Since, $ x $ is less than 1, using the first line of the piecewise defined function's equation
$ f\left( x \right)=4-x\ \ \text{if }\ x<1$
$\underset{x\to {{1}^{-}}}{\mathop{\lim }}\,f\left( x \right)=\underset{x\to {{1}^{-}}}{\mathop{\lim }}\,\left( 4-x \right)$
Now use limit property $\underset{x\to a}{\mathop{\lim }}\,\left( f\left( x \right)+g\left( x \right) \right)=\underset{x\to a}{\mathop{\lim }}\,f\left( x \right)+\underset{x\to a}{\mathop{\lim }}\,g\left( x \right)$
$\begin{align}
& \underset{x\to {{1}^{-}}}{\mathop{\lim }}\,f\left( x \right)=\underset{x\to {{1}^{-}}}{\mathop{\lim }}\,\left( 4-x \right) \\
& =\underset{x\to {{1}^{-}}}{\mathop{\lim }}\,4-\underset{x\to {{1}^{-}}}{\mathop{\lim }}\,x
\end{align}$
Use the property $\underset{x\to a}{\mathop{\lim }}\,c=c\text{, where }c=\text{constant}$
$\begin{align}
& \underset{x\to {{1}^{-}}}{\mathop{\lim }}\,f\left( x \right)=\underset{x\to {{1}^{-}}}{\mathop{\lim }}\,4-\underset{x\to {{1}^{-}}}{\mathop{\lim }}\,x \\
& =4-1 \\
& =3
\end{align}$
Thus, the limit $\underset{x\to {{1}^{-}}}{\mathop{\lim }}\,f\left( x \right)$ is equal to 3.
(b)
Consider the provided limit,
$\underset{x\to {{1}^{+}}}{\mathop{\lim }}\,f\left( x \right)$
This means that it is required to calculate the value of $ f\left( x \right)$ when $ x $ is close to 1 but greater than 1.

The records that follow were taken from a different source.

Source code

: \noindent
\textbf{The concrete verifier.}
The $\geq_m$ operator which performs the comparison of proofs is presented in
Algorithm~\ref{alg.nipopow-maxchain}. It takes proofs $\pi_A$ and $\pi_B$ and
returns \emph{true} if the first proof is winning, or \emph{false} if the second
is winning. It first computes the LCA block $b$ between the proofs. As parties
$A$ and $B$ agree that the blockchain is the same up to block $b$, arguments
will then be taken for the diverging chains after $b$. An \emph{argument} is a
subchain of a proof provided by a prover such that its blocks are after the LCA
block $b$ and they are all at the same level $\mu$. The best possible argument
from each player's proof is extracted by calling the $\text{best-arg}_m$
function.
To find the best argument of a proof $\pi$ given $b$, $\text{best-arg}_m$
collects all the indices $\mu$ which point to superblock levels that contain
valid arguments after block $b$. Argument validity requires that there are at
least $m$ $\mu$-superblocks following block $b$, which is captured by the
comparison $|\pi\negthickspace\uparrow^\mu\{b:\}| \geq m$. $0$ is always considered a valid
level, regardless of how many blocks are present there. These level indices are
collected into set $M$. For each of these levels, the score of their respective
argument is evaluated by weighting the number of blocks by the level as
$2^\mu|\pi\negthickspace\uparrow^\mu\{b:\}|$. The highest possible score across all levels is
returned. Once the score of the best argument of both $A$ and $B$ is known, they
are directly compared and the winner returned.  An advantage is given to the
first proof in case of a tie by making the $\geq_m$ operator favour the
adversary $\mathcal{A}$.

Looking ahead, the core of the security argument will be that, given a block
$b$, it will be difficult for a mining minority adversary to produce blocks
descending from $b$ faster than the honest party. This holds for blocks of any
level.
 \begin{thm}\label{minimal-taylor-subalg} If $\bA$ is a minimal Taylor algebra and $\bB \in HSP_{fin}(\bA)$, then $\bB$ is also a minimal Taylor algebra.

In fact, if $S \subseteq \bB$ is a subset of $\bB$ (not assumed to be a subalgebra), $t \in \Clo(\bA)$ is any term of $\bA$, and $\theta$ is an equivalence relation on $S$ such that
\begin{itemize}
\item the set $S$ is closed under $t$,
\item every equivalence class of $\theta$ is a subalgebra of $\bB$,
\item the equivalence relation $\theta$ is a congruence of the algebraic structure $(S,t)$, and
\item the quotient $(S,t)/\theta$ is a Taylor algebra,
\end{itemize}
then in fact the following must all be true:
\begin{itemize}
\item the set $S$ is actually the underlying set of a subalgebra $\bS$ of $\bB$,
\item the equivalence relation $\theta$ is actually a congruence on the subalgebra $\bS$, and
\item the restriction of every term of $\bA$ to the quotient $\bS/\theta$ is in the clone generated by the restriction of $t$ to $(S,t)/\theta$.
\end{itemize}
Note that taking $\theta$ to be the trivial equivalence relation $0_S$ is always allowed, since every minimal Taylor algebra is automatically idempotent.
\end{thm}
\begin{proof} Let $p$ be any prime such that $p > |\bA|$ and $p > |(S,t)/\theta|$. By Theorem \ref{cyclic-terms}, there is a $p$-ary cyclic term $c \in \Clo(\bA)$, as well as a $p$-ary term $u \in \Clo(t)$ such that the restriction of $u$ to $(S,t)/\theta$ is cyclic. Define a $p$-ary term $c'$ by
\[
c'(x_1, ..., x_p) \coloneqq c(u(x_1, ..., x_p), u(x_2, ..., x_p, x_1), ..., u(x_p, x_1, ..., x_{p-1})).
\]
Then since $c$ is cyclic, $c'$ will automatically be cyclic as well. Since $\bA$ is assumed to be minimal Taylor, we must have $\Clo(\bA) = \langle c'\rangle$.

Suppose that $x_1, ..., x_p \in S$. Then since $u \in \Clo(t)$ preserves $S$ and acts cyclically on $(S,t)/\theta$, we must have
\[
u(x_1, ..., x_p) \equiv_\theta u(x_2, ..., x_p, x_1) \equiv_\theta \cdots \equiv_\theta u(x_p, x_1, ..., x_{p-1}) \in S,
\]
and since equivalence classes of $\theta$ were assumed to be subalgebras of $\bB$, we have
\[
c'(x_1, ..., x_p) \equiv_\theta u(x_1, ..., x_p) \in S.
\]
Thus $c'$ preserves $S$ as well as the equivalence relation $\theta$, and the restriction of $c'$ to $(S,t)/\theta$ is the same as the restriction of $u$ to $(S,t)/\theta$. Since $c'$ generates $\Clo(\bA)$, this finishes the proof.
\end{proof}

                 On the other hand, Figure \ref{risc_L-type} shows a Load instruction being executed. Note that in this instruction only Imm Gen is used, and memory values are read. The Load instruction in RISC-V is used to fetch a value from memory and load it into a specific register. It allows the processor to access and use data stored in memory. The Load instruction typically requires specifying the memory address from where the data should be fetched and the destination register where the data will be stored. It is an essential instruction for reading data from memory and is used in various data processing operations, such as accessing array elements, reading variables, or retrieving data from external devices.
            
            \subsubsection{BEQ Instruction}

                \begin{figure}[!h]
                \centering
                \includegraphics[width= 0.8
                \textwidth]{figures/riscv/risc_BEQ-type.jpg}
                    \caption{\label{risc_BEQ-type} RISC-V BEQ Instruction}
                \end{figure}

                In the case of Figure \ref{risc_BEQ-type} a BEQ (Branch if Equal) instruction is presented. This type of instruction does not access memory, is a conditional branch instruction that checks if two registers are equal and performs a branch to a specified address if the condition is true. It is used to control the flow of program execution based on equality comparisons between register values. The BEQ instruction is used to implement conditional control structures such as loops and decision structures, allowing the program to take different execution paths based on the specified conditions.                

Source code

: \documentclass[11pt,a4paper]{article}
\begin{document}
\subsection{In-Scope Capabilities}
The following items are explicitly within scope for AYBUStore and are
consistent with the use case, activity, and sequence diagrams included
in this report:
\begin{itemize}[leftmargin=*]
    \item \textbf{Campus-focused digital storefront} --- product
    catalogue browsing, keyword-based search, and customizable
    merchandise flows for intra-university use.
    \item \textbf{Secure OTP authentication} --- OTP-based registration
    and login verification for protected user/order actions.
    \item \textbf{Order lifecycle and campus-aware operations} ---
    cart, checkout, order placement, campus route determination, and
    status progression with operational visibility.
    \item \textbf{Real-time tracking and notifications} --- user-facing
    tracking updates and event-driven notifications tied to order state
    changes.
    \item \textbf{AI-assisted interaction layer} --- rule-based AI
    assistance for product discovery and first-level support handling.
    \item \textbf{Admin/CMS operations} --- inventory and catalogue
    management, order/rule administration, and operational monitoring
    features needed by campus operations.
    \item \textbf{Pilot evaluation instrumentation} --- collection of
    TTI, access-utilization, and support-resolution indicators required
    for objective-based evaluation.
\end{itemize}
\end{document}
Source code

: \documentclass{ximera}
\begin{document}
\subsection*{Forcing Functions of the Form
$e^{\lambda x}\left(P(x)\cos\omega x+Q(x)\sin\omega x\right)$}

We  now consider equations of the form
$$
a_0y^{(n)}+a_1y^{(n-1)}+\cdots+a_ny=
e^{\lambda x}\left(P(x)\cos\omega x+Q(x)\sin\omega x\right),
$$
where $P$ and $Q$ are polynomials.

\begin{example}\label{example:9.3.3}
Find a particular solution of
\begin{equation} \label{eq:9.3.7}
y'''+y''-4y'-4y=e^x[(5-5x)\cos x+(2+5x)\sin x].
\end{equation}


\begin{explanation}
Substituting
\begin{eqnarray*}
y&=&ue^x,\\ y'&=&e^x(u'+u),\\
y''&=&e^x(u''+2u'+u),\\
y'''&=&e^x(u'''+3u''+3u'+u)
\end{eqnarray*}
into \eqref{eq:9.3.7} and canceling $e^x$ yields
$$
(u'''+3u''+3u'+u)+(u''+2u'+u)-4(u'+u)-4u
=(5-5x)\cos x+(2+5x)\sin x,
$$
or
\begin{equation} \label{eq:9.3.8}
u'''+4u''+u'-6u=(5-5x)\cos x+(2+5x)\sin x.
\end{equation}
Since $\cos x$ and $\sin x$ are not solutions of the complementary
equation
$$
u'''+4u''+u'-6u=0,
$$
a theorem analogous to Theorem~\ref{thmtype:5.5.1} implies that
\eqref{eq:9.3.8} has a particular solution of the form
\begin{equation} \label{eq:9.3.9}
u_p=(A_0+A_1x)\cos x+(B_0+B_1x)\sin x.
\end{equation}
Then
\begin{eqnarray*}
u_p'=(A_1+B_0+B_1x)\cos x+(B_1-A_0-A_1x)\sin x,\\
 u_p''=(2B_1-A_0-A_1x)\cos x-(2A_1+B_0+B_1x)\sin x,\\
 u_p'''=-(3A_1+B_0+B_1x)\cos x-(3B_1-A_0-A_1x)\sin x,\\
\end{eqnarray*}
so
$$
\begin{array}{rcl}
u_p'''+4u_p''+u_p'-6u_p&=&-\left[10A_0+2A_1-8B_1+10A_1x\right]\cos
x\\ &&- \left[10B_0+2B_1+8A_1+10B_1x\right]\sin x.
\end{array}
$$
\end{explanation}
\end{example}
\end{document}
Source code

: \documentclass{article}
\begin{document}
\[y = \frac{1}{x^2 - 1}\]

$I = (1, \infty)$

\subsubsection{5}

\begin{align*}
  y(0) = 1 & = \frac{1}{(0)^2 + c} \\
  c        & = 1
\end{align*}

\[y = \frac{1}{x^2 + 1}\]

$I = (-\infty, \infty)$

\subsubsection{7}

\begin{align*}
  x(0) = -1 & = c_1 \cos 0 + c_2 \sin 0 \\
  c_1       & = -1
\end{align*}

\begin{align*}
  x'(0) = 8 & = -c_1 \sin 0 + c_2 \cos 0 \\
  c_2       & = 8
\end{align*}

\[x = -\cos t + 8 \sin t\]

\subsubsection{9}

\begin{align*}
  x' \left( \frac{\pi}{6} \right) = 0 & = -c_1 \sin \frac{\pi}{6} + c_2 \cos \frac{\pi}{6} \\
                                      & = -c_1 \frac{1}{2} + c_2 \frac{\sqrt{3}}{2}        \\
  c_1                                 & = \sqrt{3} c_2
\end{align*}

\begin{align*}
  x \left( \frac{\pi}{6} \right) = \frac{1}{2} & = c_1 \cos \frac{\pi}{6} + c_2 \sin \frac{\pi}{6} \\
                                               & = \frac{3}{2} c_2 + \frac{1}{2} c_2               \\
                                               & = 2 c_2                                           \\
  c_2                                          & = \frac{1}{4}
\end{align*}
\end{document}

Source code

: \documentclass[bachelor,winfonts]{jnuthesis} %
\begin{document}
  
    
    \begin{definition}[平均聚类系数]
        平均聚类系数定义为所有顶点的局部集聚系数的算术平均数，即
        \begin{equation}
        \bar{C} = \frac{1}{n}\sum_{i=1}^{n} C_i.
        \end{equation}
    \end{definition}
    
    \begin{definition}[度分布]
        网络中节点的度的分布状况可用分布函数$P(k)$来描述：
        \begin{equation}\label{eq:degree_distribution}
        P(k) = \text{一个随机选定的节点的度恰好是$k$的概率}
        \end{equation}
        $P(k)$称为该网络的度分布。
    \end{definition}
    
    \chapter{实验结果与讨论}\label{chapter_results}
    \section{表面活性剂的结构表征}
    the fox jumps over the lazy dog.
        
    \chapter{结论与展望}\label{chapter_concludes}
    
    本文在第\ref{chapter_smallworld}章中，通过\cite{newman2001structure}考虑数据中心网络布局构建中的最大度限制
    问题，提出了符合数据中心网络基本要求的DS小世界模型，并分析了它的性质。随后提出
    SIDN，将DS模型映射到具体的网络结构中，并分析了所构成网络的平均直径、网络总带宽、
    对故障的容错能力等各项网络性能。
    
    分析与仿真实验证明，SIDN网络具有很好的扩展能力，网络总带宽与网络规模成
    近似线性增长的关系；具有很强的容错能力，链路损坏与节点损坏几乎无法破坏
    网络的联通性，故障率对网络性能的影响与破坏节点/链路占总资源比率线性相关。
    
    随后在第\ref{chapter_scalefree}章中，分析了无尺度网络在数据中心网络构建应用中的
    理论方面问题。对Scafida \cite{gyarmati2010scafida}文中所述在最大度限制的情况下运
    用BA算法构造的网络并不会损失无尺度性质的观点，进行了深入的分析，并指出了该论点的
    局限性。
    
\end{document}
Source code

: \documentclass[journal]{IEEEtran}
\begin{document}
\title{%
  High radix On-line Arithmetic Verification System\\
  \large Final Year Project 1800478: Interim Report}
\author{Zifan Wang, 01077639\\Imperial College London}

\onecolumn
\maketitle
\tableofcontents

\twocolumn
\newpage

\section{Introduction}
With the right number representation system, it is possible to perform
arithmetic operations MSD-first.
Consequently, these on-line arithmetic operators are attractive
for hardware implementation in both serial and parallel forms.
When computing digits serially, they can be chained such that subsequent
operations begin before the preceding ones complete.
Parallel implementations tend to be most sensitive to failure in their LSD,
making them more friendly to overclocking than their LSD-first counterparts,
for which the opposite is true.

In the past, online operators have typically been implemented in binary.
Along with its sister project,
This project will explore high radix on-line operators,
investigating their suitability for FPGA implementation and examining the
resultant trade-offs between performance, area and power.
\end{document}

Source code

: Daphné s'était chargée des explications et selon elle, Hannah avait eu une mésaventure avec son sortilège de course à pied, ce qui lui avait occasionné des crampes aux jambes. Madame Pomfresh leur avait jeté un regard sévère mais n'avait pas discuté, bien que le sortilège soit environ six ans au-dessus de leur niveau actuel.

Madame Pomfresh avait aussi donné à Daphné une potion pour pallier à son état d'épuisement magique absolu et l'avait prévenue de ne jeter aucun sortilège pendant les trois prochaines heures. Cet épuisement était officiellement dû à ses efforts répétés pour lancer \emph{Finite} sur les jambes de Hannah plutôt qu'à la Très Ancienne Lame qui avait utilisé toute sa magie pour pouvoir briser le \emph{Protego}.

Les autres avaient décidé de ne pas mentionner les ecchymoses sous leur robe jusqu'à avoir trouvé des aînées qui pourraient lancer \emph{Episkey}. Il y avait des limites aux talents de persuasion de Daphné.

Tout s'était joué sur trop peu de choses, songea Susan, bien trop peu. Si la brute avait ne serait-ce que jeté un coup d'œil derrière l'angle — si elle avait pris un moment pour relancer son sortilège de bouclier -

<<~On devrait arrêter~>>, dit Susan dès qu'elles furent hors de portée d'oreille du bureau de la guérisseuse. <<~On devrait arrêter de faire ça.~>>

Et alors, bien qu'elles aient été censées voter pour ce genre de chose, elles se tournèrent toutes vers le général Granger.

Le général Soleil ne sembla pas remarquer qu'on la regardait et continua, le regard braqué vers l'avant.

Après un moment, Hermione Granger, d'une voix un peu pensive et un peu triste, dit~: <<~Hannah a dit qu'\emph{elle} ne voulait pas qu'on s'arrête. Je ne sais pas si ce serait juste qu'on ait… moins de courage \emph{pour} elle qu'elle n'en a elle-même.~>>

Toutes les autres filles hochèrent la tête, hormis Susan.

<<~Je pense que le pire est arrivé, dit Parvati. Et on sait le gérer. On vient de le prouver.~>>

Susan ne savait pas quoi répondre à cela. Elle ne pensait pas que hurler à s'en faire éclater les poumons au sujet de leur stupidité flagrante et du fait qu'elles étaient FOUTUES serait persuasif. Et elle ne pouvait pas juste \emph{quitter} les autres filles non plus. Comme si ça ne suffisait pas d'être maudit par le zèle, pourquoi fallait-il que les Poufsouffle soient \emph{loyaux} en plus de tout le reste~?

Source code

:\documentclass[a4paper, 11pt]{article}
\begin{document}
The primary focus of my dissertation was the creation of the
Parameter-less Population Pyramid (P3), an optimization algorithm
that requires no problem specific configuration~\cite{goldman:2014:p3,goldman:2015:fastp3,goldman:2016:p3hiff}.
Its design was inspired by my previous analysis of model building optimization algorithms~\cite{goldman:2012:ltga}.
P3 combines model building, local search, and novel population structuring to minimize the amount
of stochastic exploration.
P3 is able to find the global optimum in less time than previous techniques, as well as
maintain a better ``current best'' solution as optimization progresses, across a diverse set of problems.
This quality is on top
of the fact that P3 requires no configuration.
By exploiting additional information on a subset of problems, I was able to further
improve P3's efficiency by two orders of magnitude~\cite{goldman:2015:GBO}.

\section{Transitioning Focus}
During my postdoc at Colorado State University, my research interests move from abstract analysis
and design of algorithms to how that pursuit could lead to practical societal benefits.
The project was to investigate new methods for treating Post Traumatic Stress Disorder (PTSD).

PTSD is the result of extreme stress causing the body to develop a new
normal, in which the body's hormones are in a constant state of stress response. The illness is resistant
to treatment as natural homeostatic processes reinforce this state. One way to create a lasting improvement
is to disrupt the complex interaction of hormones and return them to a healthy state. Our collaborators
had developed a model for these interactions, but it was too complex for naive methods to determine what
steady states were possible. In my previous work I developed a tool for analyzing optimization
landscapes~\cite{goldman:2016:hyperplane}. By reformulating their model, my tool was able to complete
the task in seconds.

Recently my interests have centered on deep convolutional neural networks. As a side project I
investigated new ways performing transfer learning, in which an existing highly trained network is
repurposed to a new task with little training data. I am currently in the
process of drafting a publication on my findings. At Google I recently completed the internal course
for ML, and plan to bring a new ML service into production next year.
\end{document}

Since, $ x $ is greater than 1, using the third line of the piecewise defined function's equation
$ f\left( x \right)={{x}^{2}}+2\ \ \text{if }\ x>1$
$\underset{x\to {{1}^{+}}}{\mathop{\lim }}\,f\left( x \right)=\underset{x\to {{1}^{+}}}{\mathop{\lim }}\,\left( {{x}^{2}}+2 \right)$
Now use limit property $\underset{x\to a}{\mathop{\lim }}\,\left( f\left( x \right)+g\left( x \right) \right)=\underset{x\to a}{\mathop{\lim }}\,f\left( x \right)+\underset{x\to a}{\mathop{\lim }}\,g\left( x \right)$
$\begin{align}
& \underset{x\to {{1}^{+}}}{\mathop{\lim }}\,f\left( x \right)=\underset{x\to {{1}^{+}}}{\mathop{\lim }}\,\left( {{x}^{2}}+2 \right) \\
& =\underset{x\to {{1}^{+}}}{\mathop{\lim }}\,{{x}^{2}}+\underset{x\to {{1}^{+}}}{\mathop{\lim }}\,2
\end{align}$
Use property $\underset{x\to a}{\mathop{\lim }}\,c=c\text{, where }c=\text{constant}$
$\begin{align}
& \underset{x\to {{1}^{+}}}{\mathop{\lim }}\,f\left( x \right)=\underset{x\to {{1}^{+}}}{\mathop{\lim }}\,{{x}^{2}}+\underset{x\to {{1}^{+}}}{\mathop{\lim }}\,2 \\
& ={{1}^{2}}+2 \\
& =1+2 \\
& =3
\end{align}$
Thus, the limit $\underset{x\to {{1}^{+}}}{\mathop{\lim }}\,f\left( x \right)$ is equal to 3.
(c)
Consider the provided limit,
$\underset{x\to 1}{\mathop{\lim }}\,f\left( x \right)$
From part (a) $\underset{x\to {{1}^{-}}}{\mathop{\lim }}\,f\left( x \right)=3$
From part (b) $\underset{x\to {{1}^{+}}}{\mathop{\lim }}\,f\left( x \right)=3$
As $\underset{x\to a}{\mathop{\lim }}\,f\left( x \right)=\underset{x\to {{a}^{-}}}{\mathop{\lim }}\,f\left( x \right)=\underset{x\to {{a}^{+}}}{\mathop{\lim }}\,f\left( x \right)$
Thus, the limit $\underset{x\to 1}{\mathop{\lim }}\,f\left( x \right)$ is 3.